LinuxQuestions.org
Did you know LQ has a Linux Hardware Compatibility List?
Go Back   LinuxQuestions.org > Forums > Linux Forums > Linux - Software
User Name
Password
Linux - Software This forum is for Software issues.
Having a problem installing a new program? Want to know which application is best for the job? Post your question in this forum.

Notices

Reply
 
Search this Thread
Old 03-30-2011, 01:38 AM   #1
fang2415
Member
 
Registered: Jan 2007
Posts: 159

Rep: Reputation: 15
How do I tell wget not to follow links in a file?


I am using wget to mirror a site and I want to tell it not to follow links in a particular file.

To give an idea of the site architecture, suppose the site http://example.com has a page http://example.com/links1.html and another page http://example.com/links2.html.
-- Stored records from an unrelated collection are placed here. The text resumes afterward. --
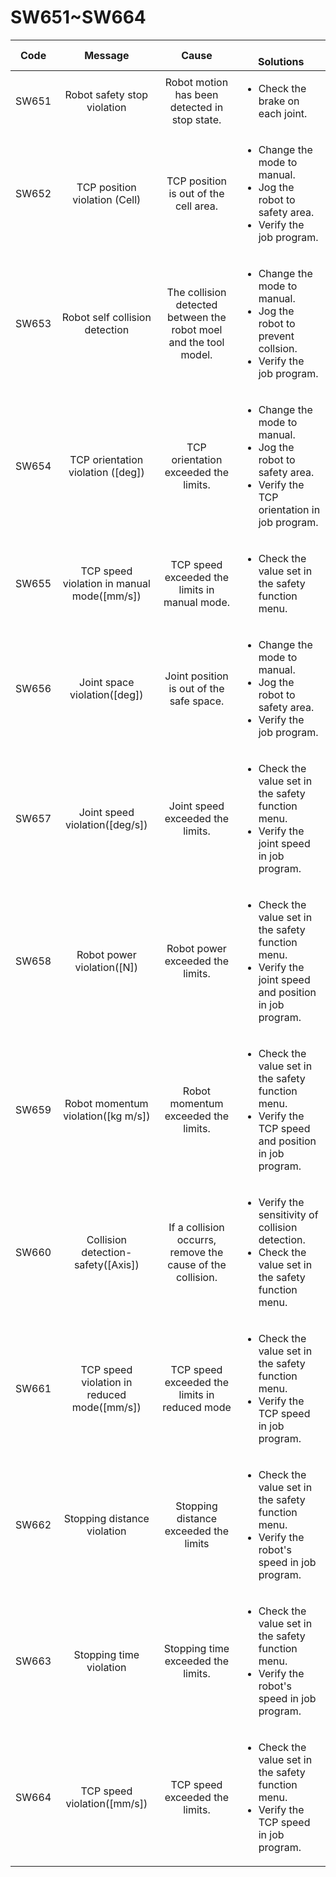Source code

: ﻿# SW651\~SW664

| **Code** |                **Message**               |           **Cause**           | 　　　　**Solutions**                                                                                                                                     |
| :----: | :----------------------------------: | :------------------------: | ----------------------------------------------------------------------------------------------------------------------------------------------- |
|SW651|Robot safety stop violation|Robot motion has been detected in stop state.|<ul><li>Check the brake on each joint.</li></ul>|
|SW652|TCP position violation (Cell)|TCP position is out of the cell area.|<ul><li>Change the mode to manual.</li><li>Jog the robot to safety area.</li><li>Verify the job program.</li></ul>|
|SW653|Robot self collision detection|The collision detected between the robot moel and the tool model.|<ul><li>Change the mode to manual.</li><li>Jog the robot to prevent collsion.</li><li>Verify the job program.</li></ul>|
|SW654|TCP orientation violation ([deg])|TCP orientation exceeded the limits.|<ul><li>Change the mode to manual.</li><li>Jog the robot to safety area.</li><li>Verify the TCP orientation in job program.</li></ul>|
|SW655|TCP speed violation in manual mode([mm/s])|TCP speed exceeded the limits in manual mode.|<ul><li>Check the value set in the safety function menu.</li></ul>|
|SW656|Joint space violation([deg])|Joint position is out of the safe space.|<ul><li>Change the mode to manual.</li><li>Jog the robot to safety area.</li><li>Verify the job program.</li></ul>|
|SW657|Joint speed violation([deg/s])|Joint speed exceeded the limits.|<ul><li>Check the value set in the safety function menu.</li><li>Verify the joint speed in job program.</li></ul>|
|SW658|Robot power violation([N])|Robot power exceeded the limits.|<ul><li>Check the value set in the safety function menu.</li><li>Verify the joint speed and position in job program.</li></ul>|
|SW659|Robot momentum violation([kg m/s])|Robot momentum exceeded the limits.|<ul><li>Check the value set in the safety function menu.</li><li>Verify the TCP speed and position in job program.</li></ul>|
|SW660|Collision detection-safety([Axis])|If a collision occurrs, remove the cause of the collision.|<ul><li>Verify the sensitivity of collision detection.</li><li>Check the value set in the safety function menu.</li></ul>|
|SW661|TCP speed violation in reduced mode([mm/s])|TCP speed exceeded the limits in reduced mode|<ul><li>Check the value set in the safety function menu.</li><li>Verify the TCP speed in job program.</li></ul>|
|SW662|Stopping distance violation|Stopping distance exceeded the limits|<ul><li>Check the value set in the safety function menu.</li><li>Verify the robot's speed in job program.</li></ul>|
|SW663|Stopping time violation|Stopping time exceeded the limits.|<ul><li>Check the value set in the safety function menu.</li><li>Verify the robot's speed in job program.</li></ul>|
|SW664|TCP speed violation([mm/s])|TCP speed exceeded the limits.|<ul><li>Check the value set in the safety function menu.</li><li>Verify the TCP speed in job program.</li></ul>|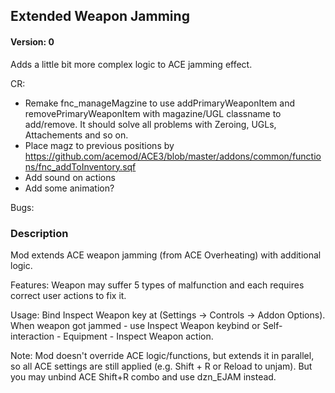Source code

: ## Extended Weapon Jamming

#### Version: 0

Adds a little bit more complex logic to ACE jamming effect.

CR:
- Remake fnc_manageMagzine to use addPrimaryWeaponItem and removePrimaryWeaponItem with magazine/UGL classname to add/remove. It should solve all problems with Zeroing, UGLs, Attachements and so on.
- Place magz to previous positions by https://github.com/acemod/ACE3/blob/master/addons/common/functions/fnc_addToInventory.sqf
- Add sound on actions
- Add some animation?

Bugs:


### Description

Mod extends ACE weapon jamming (from ACE Overheating) with additional logic. 

Features:
Weapon may suffer 5 types of malfunction and each requires correct user actions to fix it.  

Usage:
Bind Inspect Weapon key at (Settings -> Controls -> Addon Options).
When weapon got jammed - use Inspect Weapon keybind or Self-interaction - Equipment - Inspect Weapon action.

Note:
Mod doesn't override ACE logic/functions, but extends it in parallel, so all ACE settings are still applied (e.g. Shift + R or Reload to unjam). But you may unbind ACE Shift+R combo and use dzn_EJAM instead.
These pages contain links to many different directories on example.com, and both links pages contain links to each other. I want to download the links recursively from /links1.html only and not from /links2.html.

--exclude-directories won't work because links1 and links2 are in the same directory. --reject won't work because wget deletes the rejected page only after it has enqueued all the links on it. (!)

This seems like it should be trivially easy. How hard can it be to tell a downloader not to download a file? But I'm darned if I can find a solution.

Can anybody suggest anything?
 
Old 03-30-2011, 03:29 AM   #2
16pide
Member
 
Registered: Jan 2010
Posts: 418

Rep: Reputation: 83
if links1.html links to links2.html and also to links3.html, then I see no way of requesting in one wget command to download links1.html and links2.html, but not links3.html

please clarify
 
Old 03-30-2011, 03:35 AM   #3
16pide
Member
 
Registered: Jan 2010
Posts: 418

Rep: Reputation: 83
looked at the wget man page, here is the extract of what I think is your solution:
Quote:
-r
--recursive
Turn on recursive retrieving.

-l depth
--level=depth
Specify recursion maximum depth level depth. The default maximum depth is 5.
 
Old 03-30-2011, 03:56 AM   #4
fang2415
Member
 
Registered: Jan 2007
Posts: 159

Original Poster
Rep: Reputation: 15
links1 contains links to a bunch of directories and to links2. I am already using -m (which is the same as -rl inf) to descend (infinitely) down the directories linked to in links1, but I don't want to follow any of the links contained in links2. So I want to say "Download links1 and follow all of its links, but do not download or follow links from links2".

Hope that makes it more clear. This seems like something that should be well within wget's core functionality, so I'm still baffled as to why it isn't easier.
 
Old 03-31-2011, 03:53 AM   #5
16pide
Member
 
Registered: Jan 2010
Posts: 418

Rep: Reputation: 83
I just checked with following command:
wget -r http://babelfish.yahoo.com/translate_txt
wget -rl 1 http://babelfish.yahoo.com/translate_txt

First one gets me 19 files, and the other gets me 7. So please try those 2 commands and tell us how it goes
 
Old 03-31-2011, 09:39 PM   #6
fang2415
Member
 
Registered: Jan 2007
Posts: 159

Original Poster
Rep: Reputation: 15
Quote:
Originally Posted by 16pide View Post
I just checked with following command:
wget -r http://babelfish.yahoo.com/translate_txt
wget -rl 1 http://babelfish.yahoo.com/translate_txt

First one gets me 19 files, and the other gets me 7. So please try those 2 commands and tell us how it goes
Yep, that makes perfect sense, because your first example keeps following links to the default recursion level of 5, whereas your second one only follows each link 1 level down. My problem isn't the level of recursion, it's which pages' links are being followed.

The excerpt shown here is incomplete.